Description of the task
Take each line of the data that contains the string "fiber" and copy it.

Extracted data
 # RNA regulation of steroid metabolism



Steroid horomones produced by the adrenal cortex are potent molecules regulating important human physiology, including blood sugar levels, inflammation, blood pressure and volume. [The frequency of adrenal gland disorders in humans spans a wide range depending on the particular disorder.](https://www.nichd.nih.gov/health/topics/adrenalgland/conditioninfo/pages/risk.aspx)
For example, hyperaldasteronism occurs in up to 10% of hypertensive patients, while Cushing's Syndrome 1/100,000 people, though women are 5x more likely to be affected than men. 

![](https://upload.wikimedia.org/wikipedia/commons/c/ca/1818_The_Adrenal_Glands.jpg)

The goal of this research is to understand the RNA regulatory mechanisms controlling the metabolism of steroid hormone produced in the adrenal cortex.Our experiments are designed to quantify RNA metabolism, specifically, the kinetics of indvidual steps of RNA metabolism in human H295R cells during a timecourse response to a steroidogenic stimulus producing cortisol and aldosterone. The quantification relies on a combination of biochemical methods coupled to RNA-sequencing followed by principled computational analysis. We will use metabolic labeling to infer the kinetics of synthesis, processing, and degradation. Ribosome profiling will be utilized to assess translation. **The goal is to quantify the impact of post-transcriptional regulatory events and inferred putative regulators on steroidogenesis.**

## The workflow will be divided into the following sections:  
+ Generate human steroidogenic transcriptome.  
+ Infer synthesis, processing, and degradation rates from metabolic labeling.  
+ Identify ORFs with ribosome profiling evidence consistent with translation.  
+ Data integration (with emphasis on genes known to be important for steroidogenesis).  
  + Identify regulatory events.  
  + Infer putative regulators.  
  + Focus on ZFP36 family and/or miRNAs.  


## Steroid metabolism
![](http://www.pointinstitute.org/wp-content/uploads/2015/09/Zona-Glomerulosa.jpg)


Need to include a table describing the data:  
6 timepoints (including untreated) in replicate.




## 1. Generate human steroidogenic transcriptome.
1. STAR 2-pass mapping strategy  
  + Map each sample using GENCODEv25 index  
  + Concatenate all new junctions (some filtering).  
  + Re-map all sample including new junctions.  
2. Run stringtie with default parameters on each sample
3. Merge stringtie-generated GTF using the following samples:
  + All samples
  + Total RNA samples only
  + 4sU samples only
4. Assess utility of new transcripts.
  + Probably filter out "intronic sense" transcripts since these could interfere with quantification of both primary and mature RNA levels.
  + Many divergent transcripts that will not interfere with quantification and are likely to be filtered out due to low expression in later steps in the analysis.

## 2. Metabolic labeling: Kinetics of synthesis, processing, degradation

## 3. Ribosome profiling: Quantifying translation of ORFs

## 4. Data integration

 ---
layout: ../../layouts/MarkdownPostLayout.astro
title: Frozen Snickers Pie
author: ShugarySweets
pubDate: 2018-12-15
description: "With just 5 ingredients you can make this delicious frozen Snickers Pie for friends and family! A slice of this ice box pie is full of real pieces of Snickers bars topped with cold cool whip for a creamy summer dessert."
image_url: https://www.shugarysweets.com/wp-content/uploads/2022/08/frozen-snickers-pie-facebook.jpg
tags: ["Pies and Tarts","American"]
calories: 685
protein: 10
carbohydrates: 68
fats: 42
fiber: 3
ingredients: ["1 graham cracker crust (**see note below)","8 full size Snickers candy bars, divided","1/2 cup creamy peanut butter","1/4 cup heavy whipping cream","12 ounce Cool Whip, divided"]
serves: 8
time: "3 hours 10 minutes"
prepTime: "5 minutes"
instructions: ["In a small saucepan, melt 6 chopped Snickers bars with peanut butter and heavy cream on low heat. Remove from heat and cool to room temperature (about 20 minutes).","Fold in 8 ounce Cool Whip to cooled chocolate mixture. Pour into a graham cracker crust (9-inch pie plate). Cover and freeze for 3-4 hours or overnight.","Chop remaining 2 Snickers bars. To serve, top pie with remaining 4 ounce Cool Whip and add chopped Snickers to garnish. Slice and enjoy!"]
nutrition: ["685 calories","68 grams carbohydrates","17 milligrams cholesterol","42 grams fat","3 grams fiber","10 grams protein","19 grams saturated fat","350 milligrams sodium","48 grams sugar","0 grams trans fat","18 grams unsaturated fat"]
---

Answer section
fiber: 3
nutrition: ["685 calories","68 grams carbohydrates","17 milligrams cholesterol","42 grams fat","3 grams fiber","10 grams protein","19 grams saturated fat","350 milligrams sodium","48 grams sugar","0 grams trans fat","18 grams unsaturated fat"]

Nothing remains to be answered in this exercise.